# Instructions to follow
The reply should give back every entry exactly as written.

--- Data excerpts Enclosed Below ---

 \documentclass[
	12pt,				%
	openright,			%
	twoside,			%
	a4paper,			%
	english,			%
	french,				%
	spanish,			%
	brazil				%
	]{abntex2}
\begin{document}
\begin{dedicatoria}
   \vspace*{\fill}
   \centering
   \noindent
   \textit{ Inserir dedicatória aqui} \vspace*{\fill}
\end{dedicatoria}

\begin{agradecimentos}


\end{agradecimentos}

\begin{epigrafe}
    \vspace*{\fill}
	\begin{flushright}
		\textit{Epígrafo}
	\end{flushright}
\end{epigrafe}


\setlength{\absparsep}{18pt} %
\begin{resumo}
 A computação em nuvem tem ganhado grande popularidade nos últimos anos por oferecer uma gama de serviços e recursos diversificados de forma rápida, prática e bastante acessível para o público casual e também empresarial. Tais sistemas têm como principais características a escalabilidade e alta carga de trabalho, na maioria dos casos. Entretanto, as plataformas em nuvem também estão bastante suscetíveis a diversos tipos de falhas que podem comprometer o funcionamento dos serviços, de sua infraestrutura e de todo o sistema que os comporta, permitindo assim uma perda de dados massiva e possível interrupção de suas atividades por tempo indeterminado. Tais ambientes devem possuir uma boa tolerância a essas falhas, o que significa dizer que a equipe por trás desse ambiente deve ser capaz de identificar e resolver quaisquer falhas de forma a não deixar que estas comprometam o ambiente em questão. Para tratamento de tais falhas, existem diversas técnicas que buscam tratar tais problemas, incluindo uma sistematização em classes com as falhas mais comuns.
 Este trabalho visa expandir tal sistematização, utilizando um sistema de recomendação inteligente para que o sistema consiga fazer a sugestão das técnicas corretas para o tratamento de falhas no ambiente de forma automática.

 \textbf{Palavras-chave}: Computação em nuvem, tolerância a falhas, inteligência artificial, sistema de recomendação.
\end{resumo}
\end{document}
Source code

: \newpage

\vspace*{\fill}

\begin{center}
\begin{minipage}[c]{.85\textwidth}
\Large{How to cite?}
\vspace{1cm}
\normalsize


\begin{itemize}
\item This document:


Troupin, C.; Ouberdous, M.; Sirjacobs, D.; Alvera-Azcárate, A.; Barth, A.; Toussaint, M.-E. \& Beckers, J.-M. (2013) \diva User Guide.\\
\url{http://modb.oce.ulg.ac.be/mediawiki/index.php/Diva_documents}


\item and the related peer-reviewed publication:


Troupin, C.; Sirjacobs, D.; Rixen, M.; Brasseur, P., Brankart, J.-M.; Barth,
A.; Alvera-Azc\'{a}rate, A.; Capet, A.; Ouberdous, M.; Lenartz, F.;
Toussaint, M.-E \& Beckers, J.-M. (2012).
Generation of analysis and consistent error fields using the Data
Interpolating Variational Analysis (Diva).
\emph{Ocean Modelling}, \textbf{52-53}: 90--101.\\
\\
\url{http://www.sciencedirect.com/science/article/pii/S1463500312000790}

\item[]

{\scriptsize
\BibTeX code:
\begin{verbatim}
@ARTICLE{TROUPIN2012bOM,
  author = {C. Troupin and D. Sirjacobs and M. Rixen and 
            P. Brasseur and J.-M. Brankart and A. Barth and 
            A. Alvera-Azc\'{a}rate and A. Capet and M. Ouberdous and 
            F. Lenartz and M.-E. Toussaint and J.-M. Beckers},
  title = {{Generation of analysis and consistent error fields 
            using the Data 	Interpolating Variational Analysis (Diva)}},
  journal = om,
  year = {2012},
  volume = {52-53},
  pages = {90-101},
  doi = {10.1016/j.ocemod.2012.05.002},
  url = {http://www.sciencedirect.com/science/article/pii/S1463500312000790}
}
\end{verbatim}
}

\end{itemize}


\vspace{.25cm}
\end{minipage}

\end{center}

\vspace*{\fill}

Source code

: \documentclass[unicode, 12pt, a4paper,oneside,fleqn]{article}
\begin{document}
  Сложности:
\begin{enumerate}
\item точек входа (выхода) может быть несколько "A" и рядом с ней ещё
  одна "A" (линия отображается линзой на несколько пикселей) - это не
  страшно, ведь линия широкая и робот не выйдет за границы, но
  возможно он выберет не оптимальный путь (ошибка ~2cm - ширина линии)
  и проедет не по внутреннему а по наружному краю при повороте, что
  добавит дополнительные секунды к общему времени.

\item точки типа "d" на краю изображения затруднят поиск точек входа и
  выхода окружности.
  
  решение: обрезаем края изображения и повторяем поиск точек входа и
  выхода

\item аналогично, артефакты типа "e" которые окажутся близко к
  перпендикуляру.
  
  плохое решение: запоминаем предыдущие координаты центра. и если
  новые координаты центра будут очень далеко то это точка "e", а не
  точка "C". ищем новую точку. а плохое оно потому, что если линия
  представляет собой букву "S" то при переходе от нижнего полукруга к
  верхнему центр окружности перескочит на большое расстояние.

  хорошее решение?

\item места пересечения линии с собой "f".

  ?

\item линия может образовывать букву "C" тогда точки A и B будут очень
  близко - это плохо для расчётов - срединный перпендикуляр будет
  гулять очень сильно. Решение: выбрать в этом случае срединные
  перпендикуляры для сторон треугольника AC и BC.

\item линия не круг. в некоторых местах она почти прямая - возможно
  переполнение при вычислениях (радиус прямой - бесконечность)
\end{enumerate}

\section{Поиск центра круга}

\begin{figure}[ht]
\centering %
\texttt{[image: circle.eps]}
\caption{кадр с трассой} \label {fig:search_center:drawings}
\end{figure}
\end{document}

--- End of Enclosed Data excerpts ---

# Exercise response
 \documentclass[
	12pt,				%
	openright,			%
	twoside,			%
	a4paper,			%
	english,			%
	french,				%
	spanish,			%
	brazil				%
	]{abntex2}
\begin{document}
\begin{dedicatoria}
   \vspace*{\fill}
   \centering
   \noindent
   \textit{ Inserir dedicatória aqui} \vspace*{\fill}
\end{dedicatoria}

\begin{agradecimentos}


\end{agradecimentos}

\begin{epigrafe}
    \vspace*{\fill}
	\begin{flushright}
		\textit{Epígrafo}
	\end{flushright}
\end{epigrafe}


\setlength{\absparsep}{18pt} %
\begin{resumo}
 A computação em nuvem tem ganhado grande popularidade nos últimos anos por oferecer uma gama de serviços e recursos diversificados de forma rápida, prática e bastante acessível para o público casual e também empresarial. Tais sistemas têm como principais características a escalabilidade e alta carga de trabalho, na maioria dos casos. Entretanto, as plataformas em nuvem também estão bastante suscetíveis a diversos tipos de falhas que podem comprometer o funcionamento dos serviços, de sua infraestrutura e de todo o sistema que os comporta, permitindo assim uma perda de dados massiva e possível interrupção de suas atividades por tempo indeterminado. Tais ambientes devem possuir uma boa tolerância a essas falhas, o que significa dizer que a equipe por trás desse ambiente deve ser capaz de identificar e resolver quaisquer falhas de forma a não deixar que estas comprometam o ambiente em questão. Para tratamento de tais falhas, existem diversas técnicas que buscam tratar tais problemas, incluindo uma sistematização em classes com as falhas mais comuns.
 Este trabalho visa expandir tal sistematização, utilizando um sistema de recomendação inteligente para que o sistema consiga fazer a sugestão das técnicas corretas para o tratamento de falhas no ambiente de forma automática.

 \textbf{Palavras-chave}: Computação em nuvem, tolerância a falhas, inteligência artificial, sistema de recomendação.
\end{resumo}
\end{document}
Source code

: \newpage

\vspace*{\fill}

\begin{center}
\begin{minipage}[c]{.85\textwidth}
\Large{How to cite?}
\vspace{1cm}
\normalsize


\begin{itemize}
\item This document:


Troupin, C.; Ouberdous, M.; Sirjacobs, D.; Alvera-Azcárate, A.; Barth, A.; Toussaint, M.-E. \& Beckers, J.-M. (2013) \diva User Guide.\\
\url{http://modb.oce.ulg.ac.be/mediawiki/index.php/Diva_documents}


\item and the related peer-reviewed publication:


Troupin, C.; Sirjacobs, D.; Rixen, M.; Brasseur, P., Brankart, J.-M.; Barth,
A.; Alvera-Azc\'{a}rate, A.; Capet, A.; Ouberdous, M.; Lenartz, F.;
Toussaint, M.-E \& Beckers, J.-M. (2012).
Generation of analysis and consistent error fields using the Data
Interpolating Variational Analysis (Diva).
\emph{Ocean Modelling}, \textbf{52-53}: 90--101.\\
\\
\url{http://www.sciencedirect.com/science/article/pii/S1463500312000790}

\item[]

{\scriptsize
\BibTeX code:
\begin{verbatim}
@ARTICLE{TROUPIN2012bOM,
  author = {C. Troupin and D. Sirjacobs and M. Rixen and 
            P. Brasseur and J.-M. Brankart and A. Barth and 
            A. Alvera-Azc\'{a}rate and A. Capet and M. Ouberdous and 
            F. Lenartz and M.-E. Toussaint and J.-M. Beckers},
  title = {{Generation of analysis and consistent error fields 
            using the Data 	Interpolating Variational Analysis (Diva)}},
  journal = om,
  year = {2012},
  volume = {52-53},
  pages = {90-101},
  doi = {10.1016/j.ocemod.2012.05.002},
  url = {http://www.sciencedirect.com/science/article/pii/S1463500312000790}
}
\end{verbatim}
}

\end{itemize}


\vspace{.25cm}
\end{minipage}

\end{center}

\vspace*{\fill}

Source code

: \documentclass[unicode, 12pt, a4paper,oneside,fleqn]{article}
\begin{document}
  Сложности:
\begin{enumerate}
\item точек входа (выхода) может быть несколько "A" и рядом с ней ещё
  одна "A" (линия отображается линзой на несколько пикселей) - это не
  страшно, ведь линия широкая и робот не выйдет за границы, но
  возможно он выберет не оптимальный путь (ошибка ~2cm - ширина линии)
  и проедет не по внутреннему а по наружному краю при повороте, что
  добавит дополнительные секунды к общему времени.

\item точки типа "d" на краю изображения затруднят поиск точек входа и
  выхода окружности.
  
  решение: обрезаем края изображения и повторяем поиск точек входа и
  выхода

\item аналогично, артефакты типа "e" которые окажутся близко к
  перпендикуляру.
  
  плохое решение: запоминаем предыдущие координаты центра. и если
  новые координаты центра будут очень далеко то это точка "e", а не
  точка "C". ищем новую точку. а плохое оно потому, что если линия
  представляет собой букву "S" то при переходе от нижнего полукруга к
  верхнему центр окружности перескочит на большое расстояние.

  хорошее решение?

\item места пересечения линии с собой "f".

  ?

\item линия может образовывать букву "C" тогда точки A и B будут очень
  близко - это плохо для расчётов - срединный перпендикуляр будет
  гулять очень сильно. Решение: выбрать в этом случае срединные
  перпендикуляры для сторон треугольника AC и BC.

\item линия не круг. в некоторых местах она почти прямая - возможно
  переполнение при вычислениях (радиус прямой - бесконечность)
\end{enumerate}

\section{Поиск центра круга}

\begin{figure}[ht]
\centering %
\texttt{[image: circle.eps]}
\caption{кадр с трассой} \label {fig:search_center:drawings}
\end{figure}
\end{document}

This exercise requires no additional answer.